Política
Publicado em 03/09/2025, às 11h42 - Atualizado às 11h43 Reprodução / BNews Daniel Serrano e Humberto Sampaio
A Primeira Turma do Supremo Tribunal Federal (STF) iniciou nesta quarta-feira (3) o segundo dia do julgamento dos réus que integram o núcleo 1 do inquérito da trama golpista, entre eles o ex-presidente Jair Bolsonaro (PL).
Mesmo antes do fim do julgamento, integrantes do Centrão e da direita no Congresso Nacional já estão se movimentando para aprovar um projeto para conceder anistia a Bolsonaro e aos demais envolvidos com a tentativa de golpe de Estado.

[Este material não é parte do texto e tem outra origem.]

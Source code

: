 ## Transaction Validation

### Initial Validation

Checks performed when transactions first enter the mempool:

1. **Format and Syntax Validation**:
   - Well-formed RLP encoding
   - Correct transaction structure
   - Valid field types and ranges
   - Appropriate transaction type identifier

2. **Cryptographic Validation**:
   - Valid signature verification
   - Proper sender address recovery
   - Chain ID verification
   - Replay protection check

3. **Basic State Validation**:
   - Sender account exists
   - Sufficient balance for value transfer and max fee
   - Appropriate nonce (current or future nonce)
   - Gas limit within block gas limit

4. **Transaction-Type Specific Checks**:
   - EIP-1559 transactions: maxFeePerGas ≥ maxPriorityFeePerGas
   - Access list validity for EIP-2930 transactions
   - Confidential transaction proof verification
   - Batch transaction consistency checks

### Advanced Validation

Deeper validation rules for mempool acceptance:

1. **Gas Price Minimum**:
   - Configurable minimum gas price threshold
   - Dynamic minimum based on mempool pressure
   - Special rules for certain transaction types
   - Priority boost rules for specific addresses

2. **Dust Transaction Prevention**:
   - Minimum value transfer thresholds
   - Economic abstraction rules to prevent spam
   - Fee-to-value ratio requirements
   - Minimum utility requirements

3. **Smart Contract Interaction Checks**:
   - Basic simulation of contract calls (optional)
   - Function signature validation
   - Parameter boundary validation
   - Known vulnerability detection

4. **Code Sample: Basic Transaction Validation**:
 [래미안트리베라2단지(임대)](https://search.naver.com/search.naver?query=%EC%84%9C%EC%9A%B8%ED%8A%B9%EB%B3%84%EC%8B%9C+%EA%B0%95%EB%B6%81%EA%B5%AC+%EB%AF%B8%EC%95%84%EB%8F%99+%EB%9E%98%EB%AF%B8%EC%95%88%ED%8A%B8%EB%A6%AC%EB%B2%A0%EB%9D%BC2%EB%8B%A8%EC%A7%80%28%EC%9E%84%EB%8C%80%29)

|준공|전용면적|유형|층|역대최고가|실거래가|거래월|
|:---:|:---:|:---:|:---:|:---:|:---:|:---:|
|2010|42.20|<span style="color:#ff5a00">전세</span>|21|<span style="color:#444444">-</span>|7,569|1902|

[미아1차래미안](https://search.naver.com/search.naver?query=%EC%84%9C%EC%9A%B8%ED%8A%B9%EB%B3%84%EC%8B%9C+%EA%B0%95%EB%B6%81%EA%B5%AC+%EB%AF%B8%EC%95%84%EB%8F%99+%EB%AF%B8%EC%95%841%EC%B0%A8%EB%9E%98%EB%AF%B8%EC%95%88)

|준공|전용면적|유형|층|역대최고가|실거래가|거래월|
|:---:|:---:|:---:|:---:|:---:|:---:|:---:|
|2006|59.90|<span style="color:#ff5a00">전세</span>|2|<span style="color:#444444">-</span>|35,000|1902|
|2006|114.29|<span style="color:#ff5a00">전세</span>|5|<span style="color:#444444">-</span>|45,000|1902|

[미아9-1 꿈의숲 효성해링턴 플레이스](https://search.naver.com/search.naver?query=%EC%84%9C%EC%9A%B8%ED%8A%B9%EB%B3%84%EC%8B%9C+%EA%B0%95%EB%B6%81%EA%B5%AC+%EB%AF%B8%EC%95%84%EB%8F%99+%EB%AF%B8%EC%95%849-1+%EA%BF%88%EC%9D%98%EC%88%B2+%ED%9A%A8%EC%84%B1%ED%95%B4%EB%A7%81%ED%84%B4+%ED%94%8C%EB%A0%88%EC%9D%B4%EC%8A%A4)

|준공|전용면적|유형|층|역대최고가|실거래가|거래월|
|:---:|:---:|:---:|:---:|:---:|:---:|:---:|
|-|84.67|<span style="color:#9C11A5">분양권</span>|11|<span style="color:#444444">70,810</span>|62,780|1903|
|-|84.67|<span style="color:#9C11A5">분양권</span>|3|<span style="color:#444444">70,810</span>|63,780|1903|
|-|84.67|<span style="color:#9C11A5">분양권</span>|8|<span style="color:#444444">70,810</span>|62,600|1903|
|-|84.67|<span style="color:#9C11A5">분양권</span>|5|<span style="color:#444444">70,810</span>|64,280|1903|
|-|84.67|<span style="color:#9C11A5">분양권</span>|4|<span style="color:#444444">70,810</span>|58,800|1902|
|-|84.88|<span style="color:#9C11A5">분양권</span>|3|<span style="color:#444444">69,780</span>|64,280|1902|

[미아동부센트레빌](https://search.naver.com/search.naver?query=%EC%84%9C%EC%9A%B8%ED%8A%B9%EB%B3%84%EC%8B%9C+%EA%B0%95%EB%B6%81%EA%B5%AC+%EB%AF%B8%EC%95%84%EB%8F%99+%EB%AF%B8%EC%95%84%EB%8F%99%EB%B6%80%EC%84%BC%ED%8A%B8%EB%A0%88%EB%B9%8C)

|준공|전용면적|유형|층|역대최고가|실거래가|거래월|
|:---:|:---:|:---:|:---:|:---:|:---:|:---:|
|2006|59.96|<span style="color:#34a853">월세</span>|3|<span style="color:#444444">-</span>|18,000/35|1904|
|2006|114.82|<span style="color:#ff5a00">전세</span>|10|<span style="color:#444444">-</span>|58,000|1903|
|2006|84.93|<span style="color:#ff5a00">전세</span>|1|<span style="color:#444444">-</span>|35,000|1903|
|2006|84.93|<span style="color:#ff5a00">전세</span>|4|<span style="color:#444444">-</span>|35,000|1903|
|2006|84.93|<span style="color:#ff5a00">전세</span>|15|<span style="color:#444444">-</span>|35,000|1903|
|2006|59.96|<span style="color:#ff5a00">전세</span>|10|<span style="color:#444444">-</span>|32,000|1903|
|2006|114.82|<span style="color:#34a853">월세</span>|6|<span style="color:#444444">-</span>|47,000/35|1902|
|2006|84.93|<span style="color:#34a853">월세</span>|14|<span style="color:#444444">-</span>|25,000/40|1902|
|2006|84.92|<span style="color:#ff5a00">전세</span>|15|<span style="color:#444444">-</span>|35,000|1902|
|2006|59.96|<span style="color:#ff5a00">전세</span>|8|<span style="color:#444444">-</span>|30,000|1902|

Em entrevista ao BNews, o deputado federal Daniel Almeida (PCdoB-BA) disse que a tentativa de anistiar o ex-presidente é uma tentativa de seguir "na trajetória do golpe" e aposta em uma resposta do Poder Judiciário e da população contra um perdão ao ex-presidente.
"É mais um passo que eles imaginam dar para continuar na trajetória do golpe. Não aceitar a posição do povo brasileiro e das instituições no nosso país. É intolerável. Todos nós sabemos que houve tentativa de golpe. As investigações demonstraram com clareza e cabe ao Poder Judiciário julgar", disse.
"O povo brasileiro não aceita esse tipo de posicionamento. Se esse movimento se materializa numa proposta concreta a ser pautada aqui no Congresso, eu espero, e vamos lutar muito, para que não haja esse tipo de anistia. E se uma matéria como essa passar, o Congresso virou as costas do povo brasileiro.O povo terá todas as razões, todos no time, para identificar e condenar quem se importa desse jeito", emendou.
Ao ser questionado sobre a possibilidade de mobilização popular, partindo da bancada de esquerda e da bancada que apoia o governo no Congresso Nacional, o parlamentar pregou cautela e disse que o o momento é de acompanhar o julgamento no STF.
"Esse é o chamamento que a gente faz para o nosso povo acompanhar de perto o posicionamento dessas instituições. Por enquanto estamos aguardando o julgamento do STF e se vem concretamente esse tipo de posição. Acho que a função da esquerda é acompanhar o julgamento e mobilizar as pessoas, ir para a rua e fazer grandes mobilizações contra isso. Identificar quem está com esse posicionamento para que o povo brasileiro acompanhe e cobre de forma efetiva. Ano que vem tem eleição", declarou.
Ao ser questionado sobre a decisão dos partidos em entregar os cargos que ocupam, Almeida seguiu a linha da ministra de Relações Institucionais, Gleisi Hoffmann, e disse que ninguém é obrigado a permanecer no governo, mas que os interessados em permanecer não podem ficar "meia boca".
"Ninguém é obrigado a ficar no governo, mas não dá para ficar meia boca. Se quer ficar no governo, tem que ficar no governo e assumir ônus e bônus de ser governo. Se quer ficar na oposição, que vá integralmente para a oposição. Esse meio do caminho não cabe. Então, se querem sair, saiam", avaliou.
"Se tem um ou outro deputado que está respaldando espaços no governo, que diga ao seu partido que vai continuar respaldando espaços no governo e vai para um outro caminho. Mas esse processo tem que ficar absolutamente claro, não dá para ficar meia boca", concluiu.